Practical distributed systems 1000-2M21PRS

Handling of many requests per second within a short time limit is a real challenge. In terms of a distributed system, when it is necessary to collect large amounts of data, many architectural and implementational problems must be resolved.

This course describes problems and issues related to the implementation of large-scale distributed systems
and is based on the experiences coming from the actual implementations of such systems. We will discuss the practical aspects of building high-throughput systems which process petabytes of data daily in geographically dispersed data centers. We will discuss common problems and consider decisions related to the maintenance and development of such systems. We will look at techniques for effective data exchange between system components, issues related to the storage and processing of large amounts of data.
We will also deal with the practical aspects of organisation of infrastructure supporting machine learning in the realities of large-scale systems.

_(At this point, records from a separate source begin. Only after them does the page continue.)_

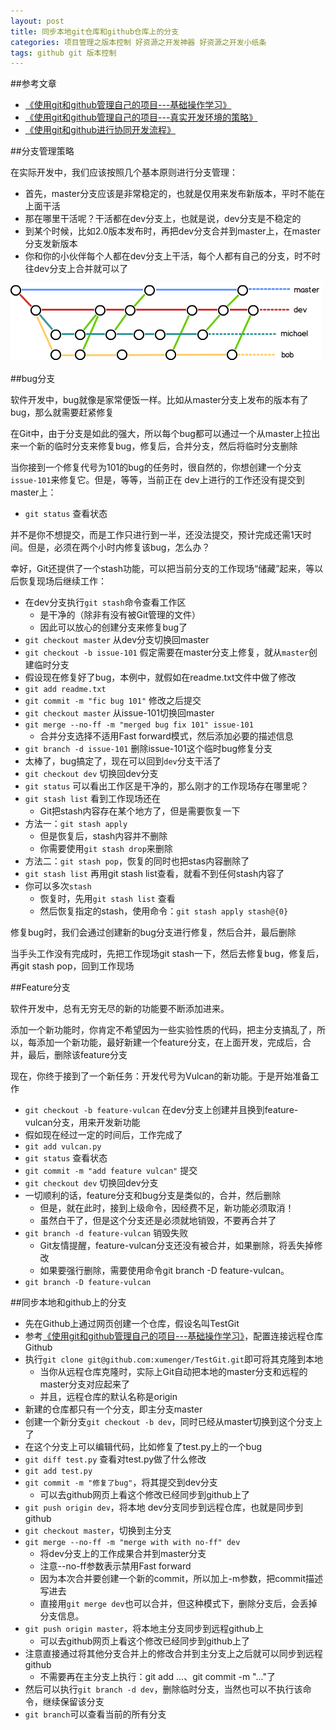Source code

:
 ```yaml
---
layout: post
title: 同步本地git仓库和github仓库上的分支
categories: 项目管理之版本控制 好资源之开发神器 好资源之开发小纸条
tags: github git 版本控制
---
```


##参考文章

* [《使用git和github管理自己的项目---基础操作学习》](http://www.xumenger.com/github-git-learn/)
* [《使用git和github管理自己的项目---真实开发环境的策略》](http://www.xumenger.com/github-git-use/)
* [《使用git和github进行协同开发流程》](http://segmentfault.com/a/1190000002413519)

##分支管理策略

在实际开发中，我们应该按照几个基本原则进行分支管理：

* 首先，master分支应该是非常稳定的，也就是仅用来发布新版本，平时不能在上面干活
* 那在哪里干活呢？干活都在dev分支上，也就是说，dev分支是不稳定的
* 到某个时候，比如2.0版本发布时，再把dev分支合并到master上，在master分支发新版本
* 你和你的小伙伴每个人都在dev分支上干活，每个人都有自己的分支，时不时往dev分支上合并就可以了

![github-1.png](../media/image/2016-08-04/github-1.png)

##bug分支

软件开发中，bug就像是家常便饭一样。比如从master分支上发布的版本有了bug，那么就需要赶紧修复

在Git中，由于分支是如此的强大，所以每个bug都可以通过一个从master上拉出来一个新的临时分支来修复bug，修复后，合并分支，然后将临时分支删除

当你接到一个修复代号为101的bug的任务时，很自然的，你想创建一个分支`issue-101`来修复它。但是，等等，当前正在 dev上进行的工作还没有提交到master上：

* `git status` 查看状态

并不是你不想提交，而是工作只进行到一半，还没法提交，预计完成还需1天时间。但是，必须在两个小时内修复该bug，怎么办？

幸好，Git还提供了一个stash功能，可以把当前分支的工作现场“储藏”起来，等以后恢复现场后继续工作：

* 在dev分支执行`git stash`命令查看工作区
  * 是干净的（除非有没有被Git管理的文件）
  * 因此可以放心的创建分支来修复bug了
* `git checkout master` 从dev分支切换回master
* `git checkout -b issue-101` 假定需要在master分支上修复，就从`master`创建临时分支
* 假设现在修复好了bug，本例中，就假如在readme.txt文件中做了修改
* `git add readme.txt` 
* `git commit -m "fic bug 101"` 修改之后提交
* `git checkout master` 从issue-101切换回master
* `git merge --no-ff -m "merged bug fix 101" issue-101` 
  * 合并分支选择不适用Fast forward模式，然后添加必要的描述信息
* `git branch -d issue-101` 删除issue-101这个临时bug修复分支
* 太棒了，bug搞定了，现在可以回到`dev`分支干活了
* `git checkout dev` 切换回dev分支
* `git status` 可以看出工作区是干净的，那么刚才的工作现场存在哪里呢？
* `git stash list` 看到工作现场还在
  * Git把stash内容存在某个地方了，但是需要恢复一下
* 方法一：`git stash apply`
  * 但是恢复后，stash内容并不删除
  * 你需要使用`git stash drop`来删除
* 方法二：`git stash pop`，恢复的同时也把stas内容删除了
* `git stash list` 再用git stash list查看，就看不到任何stash内容了
* 你可以多次`stash`
  * 恢复时，先用`git stash list` 查看
  * 然后恢复指定的stash，使用命令：`git stash apply stash@{0}`

修复bug时，我们会通过创建新的bug分支进行修复，然后合并，最后删除

当手头工作没有完成时，先把工作现场git stash一下，然后去修复bug，修复后，再git stash pop，回到工作现场

##Feature分支

软件开发中，总有无穷无尽的新的功能要不断添加进来。

添加一个新功能时，你肯定不希望因为一些实验性质的代码，把主分支搞乱了，所以，每添加一个新功能，最好新建一个feature分支，在上面开发，完成后，合并，最后，删除该feature分支

现在，你终于接到了一个新任务：开发代号为Vulcan的新功能。于是开始准备工作

* `git checkout -b feature-vulcan` 在dev分支上创建并且换到feature-vulcan分支，用来开发新功能
* 假如现在经过一定的时间后，工作完成了
* `git add vulcan.py`
* `git status` 查看状态
* `git commit -m "add feature vulcan"` 提交
* `git checkout dev` 切换回dev分支
* 一切顺利的话，feature分支和bug分支是类似的，合并，然后删除
  * 但是，就在此时，接到上级命令，因经费不足，新功能必须取消！
  * 虽然白干了，但是这个分支还是必须就地销毁，不要再合并了
* `git branch -d feature-vulcan` 销毁失败
  * Git友情提醒，feature-vulcan分支还没有被合并，如果删除，将丢失掉修改
  * 如果要强行删除，需要使用命令git branch -D feature-vulcan。
* `git branch -D feature-vulcan`


##同步本地和github上的分支

* 先在Github上通过网页创建一个仓库，假设名叫TestGit
* 参考[《使用git和github管理自己的项目---基础操作学习》](http://www.xumenger.com/github-git-learn/)，配置连接远程仓库Github
* 执行`git clone git@github.com:xumenger/TestGit.git`即可将其克隆到本地
  * 当你从远程仓库克隆时，实际上Git自动把本地的master分支和远程的master分支对应起来了
  * 并且，远程仓库的默认名称是origin
* 新建的仓库都只有一个分支，即主分支master
* 创建一个新分支`git checkout -b dev`，同时已经从master切换到这个分支上了
* 在这个分支上可以编辑代码，比如修复了test.py上的一个bug
* `git diff test.py` 查看对test.py做了什么修改
* `git add test.py`
* `git commit -m "修复了bug"`，将其提交到dev分支
  * 可以去github网页上看这个修改已经同步到github上了
* `git push origin dev`，将本地 dev分支同步到远程仓库，也就是同步到 github
* `git checkout master`，切换到主分支
* `git merge --no-ff -m "merge with with no-ff" dev`
  * 将dev分支上的工作成果合并到master分支
  * 注意--no-ff参数表示禁用Fast forward
  * 因为本次合并要创建一个新的commit，所以加上-m参数，把commit描述写进去
  * 直接用`git merge dev`也可以合并，但这种模式下，删除分支后，会丢掉分支信息。
* `git push origin master`，将本地主分支同步到远程github上
  * 可以去github网页上看这个修改已经同步到github上了
* 注意直接通过将其他分支合并上的修改合并到主分支上之后就可以同步到远程github
  * 不需要再在主分支上执行：git add ...、git commit -m "..."了
* 然后可以执行`git branch -d dev`，删除临时分支，当然也可以不执行该命令，继续保留该分支
* `git branch`可以查看当前的所有分支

The aim of the laboratories will be to create a working distributed system which purpose will be to handle large amounts of traffic. The system will be built incrementally. During the first class, the foundations of the system will be created based on the minimum requirements. In the course of subsequent classes, further requirements will be presented which will make it necessary for students to expand the system.

1. Introduction: requirements and compromises related to large-scale systems, examples of architecture.
2. Scalability of systems, division into data centers, high availability, load-balancing, network infrastructure.
3. Implementation of applications in a distributed environment (Docker, Kubernetes), management of hardware infrastructure (Puppet, Ansible).
4. Monitoring the health of large-scale systems (Graphite, Grafana, Icinga).
5. Effective communication between components of distributed systems (Kafka).
6. Data stream processing methods (Kafka Streams, Kafka Workers).
7. Data storage and data synchronization (polyglot persistence, Aerospike NoSQL databases, FoundationDB, Cassandra, Memcached).
8. Management of data structures and schemas in distributed systems (Avro, Schema Registry).
9. Organization and implementation of infrastructure supporting machine learning and data analysis in a distributed systems environment (MapReduce, Spark, distributed file systems - HDFS).
10. Cloud solutions - Infrastructure as a Service (IaaS), Platform as a Service (PaaS) and Serverless approaches, advantages and disadvantages, hybrid model, cost analysis, sample use cases (Google Compute Engine, BigQuery, Cloud Storage).

Type of course

elective monographs

Mode

Classroom

Learning outcomes

Knowledge:
1. Knows the issues related to reliability engineering in the realities of large systems.
2. Knows the methods and tools supporting the implementation of applications in a distributed environment.
3. Knows the issues related to the containerization of the application.
4. Knows the methods and tools for monitoring the health of infrastructure and applications.
5. Knows use cases and the architecture of pub / sub systems (Kafka).
6. Knows libraries for processing data streams from the Kafka ecosystem.
7. Knows the types of popular non-relational databases and their applications in large-scale distributed systems.
8. Knows issues related to the versioning and compatibility of data structures used in distributed systems.
9. Knows the basic aspects related to the storage and optimization of large data processing.
10. Has knowledge of the complexity analysis of distributed algorithms and big data processing algorithms.
11. Knows the principles of designing algorithms consistent with the MapReduce paradigm.
12. Understands the advantages and disadvantages of using cloud services in the architecture of a distributed system.

Skills:
1. Can design the architecture of a large-scale distributed system.
2. Can make the right decisions regarding the necessary compromises when designing distributed systems.
3. Can configure the basic elements of the system responsible for maintaining high reliability.
4. Can create containerized applications.
5. Can configure the central log of events in a distributed environment.
6. Can configure the collection of basic resource usage metrics on servers.
7. Can configure a Kafka cluster and implement communication using it.
8. Can implement an application that processes data streams, which can be conveniently and dynamically scaled.
9. Can adequately select a non-relational data source for a problem class in a large-scale distributed system.
10. Can express problems in distributed computing models such as MapReduce.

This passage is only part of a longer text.